I stretched out my hand to touch her. To my surprise she drew back, a look of concern on her face. After a moment, she bent down, chose a bloom from the bunch of kingcups she had laid so carefully on the ground, and handed the flowering stem to me. Our fingers brushed and she was gone.
I sat quite still, alone in the quiet of the afternoon, the whizz of cars a distant mutter beyond the density of the shrubbery. I stared at the bright golden eye of the kingcup with the single unfolding bud at its side. I gazed around hopefully as if perhaps she might have moved into the shrubbery, though I knew perfectly well she had gone.
I made an enormous effort, got up and walked unsteadily back to the house, clutched the banisters as I climbed the stairs and went into my room. I must have fallen asleep the moment my head touched the pillow.
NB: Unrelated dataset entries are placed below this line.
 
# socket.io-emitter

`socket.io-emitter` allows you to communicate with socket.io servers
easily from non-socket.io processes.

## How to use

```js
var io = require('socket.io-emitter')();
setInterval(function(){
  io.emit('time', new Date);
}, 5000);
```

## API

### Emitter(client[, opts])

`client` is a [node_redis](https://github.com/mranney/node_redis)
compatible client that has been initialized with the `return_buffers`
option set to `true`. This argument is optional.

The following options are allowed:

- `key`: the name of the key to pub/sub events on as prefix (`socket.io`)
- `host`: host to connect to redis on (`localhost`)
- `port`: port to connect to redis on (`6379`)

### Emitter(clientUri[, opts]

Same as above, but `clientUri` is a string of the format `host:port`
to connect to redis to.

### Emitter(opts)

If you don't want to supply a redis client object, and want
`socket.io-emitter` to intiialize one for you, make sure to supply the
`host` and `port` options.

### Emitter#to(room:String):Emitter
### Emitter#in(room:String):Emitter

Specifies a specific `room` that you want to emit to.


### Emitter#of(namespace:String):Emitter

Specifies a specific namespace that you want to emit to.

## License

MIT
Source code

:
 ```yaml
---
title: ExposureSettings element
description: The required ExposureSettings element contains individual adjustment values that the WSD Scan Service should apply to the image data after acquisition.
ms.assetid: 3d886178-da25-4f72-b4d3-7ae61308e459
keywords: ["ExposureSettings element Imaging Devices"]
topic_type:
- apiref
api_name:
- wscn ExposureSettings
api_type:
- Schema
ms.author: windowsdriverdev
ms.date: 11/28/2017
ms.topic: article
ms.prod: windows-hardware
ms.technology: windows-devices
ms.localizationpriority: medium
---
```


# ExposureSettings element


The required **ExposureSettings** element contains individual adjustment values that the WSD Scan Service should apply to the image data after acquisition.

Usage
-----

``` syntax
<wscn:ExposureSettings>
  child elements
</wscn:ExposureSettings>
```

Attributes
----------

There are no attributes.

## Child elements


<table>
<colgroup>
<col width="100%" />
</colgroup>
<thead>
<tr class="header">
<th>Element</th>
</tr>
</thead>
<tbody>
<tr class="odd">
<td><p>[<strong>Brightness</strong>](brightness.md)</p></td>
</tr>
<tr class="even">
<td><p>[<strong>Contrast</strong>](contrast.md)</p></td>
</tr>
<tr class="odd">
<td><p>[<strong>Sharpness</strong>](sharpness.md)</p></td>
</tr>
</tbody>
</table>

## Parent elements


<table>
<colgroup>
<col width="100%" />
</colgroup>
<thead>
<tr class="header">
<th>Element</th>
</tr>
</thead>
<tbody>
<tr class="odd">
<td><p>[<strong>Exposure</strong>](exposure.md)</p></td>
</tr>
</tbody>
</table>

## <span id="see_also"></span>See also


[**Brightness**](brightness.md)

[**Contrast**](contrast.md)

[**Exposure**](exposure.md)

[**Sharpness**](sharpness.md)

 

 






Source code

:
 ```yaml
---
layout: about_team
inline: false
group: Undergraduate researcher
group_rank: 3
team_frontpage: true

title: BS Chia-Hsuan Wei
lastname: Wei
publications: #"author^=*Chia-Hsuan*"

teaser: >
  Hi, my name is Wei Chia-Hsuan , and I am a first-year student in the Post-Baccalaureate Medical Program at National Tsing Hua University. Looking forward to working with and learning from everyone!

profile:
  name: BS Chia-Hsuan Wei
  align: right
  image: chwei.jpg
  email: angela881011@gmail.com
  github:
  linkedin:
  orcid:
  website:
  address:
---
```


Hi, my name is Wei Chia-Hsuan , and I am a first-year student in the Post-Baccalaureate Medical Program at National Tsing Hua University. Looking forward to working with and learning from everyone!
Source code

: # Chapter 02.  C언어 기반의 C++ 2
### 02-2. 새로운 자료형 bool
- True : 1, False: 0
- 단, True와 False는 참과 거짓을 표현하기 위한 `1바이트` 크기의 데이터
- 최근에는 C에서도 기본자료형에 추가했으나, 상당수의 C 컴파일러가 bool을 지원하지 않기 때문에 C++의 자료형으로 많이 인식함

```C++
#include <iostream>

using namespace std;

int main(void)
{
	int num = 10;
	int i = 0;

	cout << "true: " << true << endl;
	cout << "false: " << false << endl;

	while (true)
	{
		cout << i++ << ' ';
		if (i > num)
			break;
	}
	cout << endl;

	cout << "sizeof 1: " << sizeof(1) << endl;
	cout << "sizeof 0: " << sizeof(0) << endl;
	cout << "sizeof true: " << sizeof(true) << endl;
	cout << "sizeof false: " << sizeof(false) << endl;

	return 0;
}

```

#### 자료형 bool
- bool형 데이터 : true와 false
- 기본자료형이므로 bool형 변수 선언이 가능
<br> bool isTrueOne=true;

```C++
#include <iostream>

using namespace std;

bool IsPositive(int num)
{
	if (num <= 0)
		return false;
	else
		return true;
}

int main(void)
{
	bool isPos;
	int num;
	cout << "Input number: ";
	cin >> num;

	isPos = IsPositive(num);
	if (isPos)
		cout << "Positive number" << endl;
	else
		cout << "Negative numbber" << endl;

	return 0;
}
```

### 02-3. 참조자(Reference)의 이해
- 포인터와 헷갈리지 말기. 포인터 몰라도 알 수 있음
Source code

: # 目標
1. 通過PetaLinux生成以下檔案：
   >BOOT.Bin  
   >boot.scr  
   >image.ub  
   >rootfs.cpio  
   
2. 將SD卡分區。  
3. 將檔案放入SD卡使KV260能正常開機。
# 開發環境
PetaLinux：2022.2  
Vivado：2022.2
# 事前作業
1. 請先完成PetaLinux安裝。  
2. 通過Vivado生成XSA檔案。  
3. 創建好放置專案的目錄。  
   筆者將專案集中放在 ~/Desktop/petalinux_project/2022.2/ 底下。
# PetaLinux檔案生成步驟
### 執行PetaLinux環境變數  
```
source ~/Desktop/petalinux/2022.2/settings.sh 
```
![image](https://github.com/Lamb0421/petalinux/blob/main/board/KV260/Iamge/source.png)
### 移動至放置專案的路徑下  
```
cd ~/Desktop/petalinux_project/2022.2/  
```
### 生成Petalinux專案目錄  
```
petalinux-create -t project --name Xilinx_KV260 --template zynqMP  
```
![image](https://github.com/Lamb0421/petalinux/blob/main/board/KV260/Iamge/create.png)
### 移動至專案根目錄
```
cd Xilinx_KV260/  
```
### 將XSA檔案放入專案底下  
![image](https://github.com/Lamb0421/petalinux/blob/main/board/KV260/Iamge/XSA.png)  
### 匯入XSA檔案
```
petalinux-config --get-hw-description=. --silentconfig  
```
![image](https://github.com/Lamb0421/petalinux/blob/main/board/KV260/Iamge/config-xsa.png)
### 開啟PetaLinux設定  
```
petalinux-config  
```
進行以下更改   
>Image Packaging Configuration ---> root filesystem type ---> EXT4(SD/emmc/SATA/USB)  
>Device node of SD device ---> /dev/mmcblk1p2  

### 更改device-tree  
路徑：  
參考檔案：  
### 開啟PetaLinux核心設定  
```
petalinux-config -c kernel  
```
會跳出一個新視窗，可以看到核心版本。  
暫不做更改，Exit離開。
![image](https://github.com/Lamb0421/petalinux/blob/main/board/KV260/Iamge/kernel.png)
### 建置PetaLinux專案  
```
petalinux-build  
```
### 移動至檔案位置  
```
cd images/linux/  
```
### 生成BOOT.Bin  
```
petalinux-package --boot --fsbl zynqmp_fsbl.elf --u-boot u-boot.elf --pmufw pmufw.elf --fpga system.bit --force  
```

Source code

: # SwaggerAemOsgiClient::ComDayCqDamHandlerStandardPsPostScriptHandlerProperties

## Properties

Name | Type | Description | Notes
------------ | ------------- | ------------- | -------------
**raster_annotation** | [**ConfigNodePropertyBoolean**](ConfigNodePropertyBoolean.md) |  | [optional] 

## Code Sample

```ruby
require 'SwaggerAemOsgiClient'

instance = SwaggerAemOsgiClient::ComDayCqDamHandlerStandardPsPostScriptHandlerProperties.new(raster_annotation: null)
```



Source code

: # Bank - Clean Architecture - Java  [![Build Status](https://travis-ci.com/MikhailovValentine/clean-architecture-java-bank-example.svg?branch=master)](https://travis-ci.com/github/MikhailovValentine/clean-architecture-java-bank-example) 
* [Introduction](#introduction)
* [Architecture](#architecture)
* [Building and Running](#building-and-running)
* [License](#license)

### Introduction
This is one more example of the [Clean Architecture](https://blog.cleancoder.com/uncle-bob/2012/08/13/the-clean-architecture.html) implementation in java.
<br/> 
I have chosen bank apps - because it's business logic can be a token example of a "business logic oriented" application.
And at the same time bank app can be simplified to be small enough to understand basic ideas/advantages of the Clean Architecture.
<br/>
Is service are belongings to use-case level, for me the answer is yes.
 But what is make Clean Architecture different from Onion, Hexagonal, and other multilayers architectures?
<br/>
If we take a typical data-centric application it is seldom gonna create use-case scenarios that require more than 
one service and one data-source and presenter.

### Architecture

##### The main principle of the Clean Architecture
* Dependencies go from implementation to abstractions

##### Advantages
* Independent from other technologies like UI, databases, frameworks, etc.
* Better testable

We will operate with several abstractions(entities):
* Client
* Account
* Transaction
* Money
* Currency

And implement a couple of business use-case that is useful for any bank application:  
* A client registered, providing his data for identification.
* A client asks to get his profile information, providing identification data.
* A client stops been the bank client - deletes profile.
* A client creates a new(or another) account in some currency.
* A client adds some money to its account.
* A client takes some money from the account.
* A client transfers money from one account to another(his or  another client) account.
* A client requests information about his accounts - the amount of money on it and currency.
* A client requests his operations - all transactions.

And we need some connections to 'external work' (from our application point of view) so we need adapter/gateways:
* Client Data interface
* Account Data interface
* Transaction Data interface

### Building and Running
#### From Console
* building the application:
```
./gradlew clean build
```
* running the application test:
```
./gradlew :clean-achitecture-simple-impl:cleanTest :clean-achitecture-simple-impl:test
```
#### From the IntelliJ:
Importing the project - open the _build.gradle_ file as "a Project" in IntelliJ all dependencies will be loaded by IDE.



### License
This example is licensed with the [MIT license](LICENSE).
The heat of noonday burned in a cloudless sky. On the great mound nothing moved but the shimmer of haze above the baked earth which had been worn bare in the preceding weeks by the movements of men and horses. Since the Festival of Beltane it had been fine. Day followed day of warmth and sunshine with only the slightest of showers in the night to settle the dust and bring freshness to the early dawn.
Deara had loved every moment of the unexpected fine spell. After the raw chill of the previous months, the confinement to hut and storeroom, the smoke of fires, the scratch of her heavy wool cloak and the lingering odours of horses and penned cattle, she revelled in the sudden freedom like the wild creatures themselves.
In the first weeks she covered miles everyday, doing the old woman’s bidding with pleasure. Coming back each evening footsore and wolf-hungry for the evening stew, her arms and satchel full of bark and flowers and leaves, she had trudged up the dusty path to the main gate and known herself happy. It was the first time such happiness had come to her. And it frightened her. Surely such joy was not given to mortal kind. Perhaps it was some jest of the gods to make her thus so happy that they might cast her down and humble her.